Stadium in Kasarani, Kenya

The Moi International Sports Centre (abbreviated as MISC, locally referred to as the Kasarani Stadium) is a multi-purpose stadium in Kasarani, Kenya. It was built in 1987 for the All-Africa Games held in Nairobi. The facilities include a 48,063-seat stadium with a running track and a pitch used for football and rugby union, a competition size swimming pool, an indoor arena and a 108-bed capacity hotel. The stadium is located at 1,612 m above sea level in altitude.

==History==
During a visit to China in 1980, Kenyan President Daniel arap Moi requested that China fund a national sports center for Kenya. After signing a series of protocols and agreements, China began work on the Moi International Sports Center in 1982. In 1987, China completed the first phase and turned the center over to Kenya in time for the All-Africa Games later that year.The sports complex later appeared on the 20 Kenyan shilling note.

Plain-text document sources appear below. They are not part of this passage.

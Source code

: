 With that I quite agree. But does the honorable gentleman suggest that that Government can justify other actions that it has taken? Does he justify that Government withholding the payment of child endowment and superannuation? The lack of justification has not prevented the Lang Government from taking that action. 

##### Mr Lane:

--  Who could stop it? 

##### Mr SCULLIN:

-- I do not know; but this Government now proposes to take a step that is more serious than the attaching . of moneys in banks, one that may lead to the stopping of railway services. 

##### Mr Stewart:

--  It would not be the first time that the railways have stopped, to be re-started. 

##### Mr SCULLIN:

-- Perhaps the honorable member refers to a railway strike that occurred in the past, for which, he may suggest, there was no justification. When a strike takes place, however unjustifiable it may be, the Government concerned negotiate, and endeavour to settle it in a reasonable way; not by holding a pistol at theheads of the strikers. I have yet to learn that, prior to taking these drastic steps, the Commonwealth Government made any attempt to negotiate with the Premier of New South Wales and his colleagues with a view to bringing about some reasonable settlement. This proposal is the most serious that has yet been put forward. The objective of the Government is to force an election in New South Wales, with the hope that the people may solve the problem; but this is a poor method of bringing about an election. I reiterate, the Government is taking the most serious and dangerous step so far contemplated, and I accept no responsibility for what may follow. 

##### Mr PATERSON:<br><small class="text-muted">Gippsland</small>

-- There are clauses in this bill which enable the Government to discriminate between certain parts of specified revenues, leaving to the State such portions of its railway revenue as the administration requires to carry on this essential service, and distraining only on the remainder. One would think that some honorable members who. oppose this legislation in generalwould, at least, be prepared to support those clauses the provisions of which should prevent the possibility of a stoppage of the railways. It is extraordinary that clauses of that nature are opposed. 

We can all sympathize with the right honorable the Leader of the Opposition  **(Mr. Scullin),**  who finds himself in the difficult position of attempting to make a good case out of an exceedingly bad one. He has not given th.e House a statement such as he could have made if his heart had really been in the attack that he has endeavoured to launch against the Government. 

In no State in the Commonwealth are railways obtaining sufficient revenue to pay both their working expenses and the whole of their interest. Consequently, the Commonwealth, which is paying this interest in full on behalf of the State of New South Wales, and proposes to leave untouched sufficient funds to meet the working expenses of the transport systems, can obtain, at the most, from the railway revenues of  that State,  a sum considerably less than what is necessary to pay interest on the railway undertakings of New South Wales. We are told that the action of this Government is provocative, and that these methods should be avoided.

The stadium was closed in January 2010 for renovation works worth KSh.900 million, funded by a grant to the Government of Kenya by the Government of China. Chinese firm, Sheng Li Engineering Construction Company Limited, was contracted to conduct the renovations. The renovation works started in August 2010 and took 12 months. The stadium was reopened in March 2012 after completion of the renovations.

In April and May 2014, after terror attacks in Nairobi and Mombasa, the main stadium was used as a screening center as part of 'Operation Usalama Watch' during which thousands of people were rounded up and arrested by the Kenya Police.

The stadium hosted the 2017 World U18 Championships in Athletics and 2021 World Athletics U20 Championships.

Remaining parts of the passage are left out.